Data entries:
=====
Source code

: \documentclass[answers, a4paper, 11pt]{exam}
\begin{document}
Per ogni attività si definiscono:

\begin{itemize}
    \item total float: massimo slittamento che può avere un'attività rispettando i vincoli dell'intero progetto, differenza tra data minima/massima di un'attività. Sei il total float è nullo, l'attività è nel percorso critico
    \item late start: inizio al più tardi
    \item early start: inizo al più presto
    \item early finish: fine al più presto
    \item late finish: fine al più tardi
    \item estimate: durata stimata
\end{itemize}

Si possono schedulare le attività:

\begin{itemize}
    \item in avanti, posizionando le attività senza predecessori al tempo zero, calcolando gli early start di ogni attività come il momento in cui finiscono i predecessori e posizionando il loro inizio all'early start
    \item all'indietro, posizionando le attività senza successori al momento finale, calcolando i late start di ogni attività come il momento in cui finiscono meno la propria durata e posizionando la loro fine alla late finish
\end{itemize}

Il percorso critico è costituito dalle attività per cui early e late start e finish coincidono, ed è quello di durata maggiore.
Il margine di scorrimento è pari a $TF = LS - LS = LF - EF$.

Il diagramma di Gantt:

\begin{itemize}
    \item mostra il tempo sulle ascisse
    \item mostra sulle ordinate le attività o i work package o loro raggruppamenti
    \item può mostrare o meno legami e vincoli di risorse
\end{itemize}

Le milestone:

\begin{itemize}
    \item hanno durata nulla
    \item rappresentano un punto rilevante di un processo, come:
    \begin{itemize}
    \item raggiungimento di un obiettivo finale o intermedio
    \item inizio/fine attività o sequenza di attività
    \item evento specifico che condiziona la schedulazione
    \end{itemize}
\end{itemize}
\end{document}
=====
TO DO> Could you state how many lines of the data include the word "durata"? Only the number is needed.

TASK OUTPUT> 4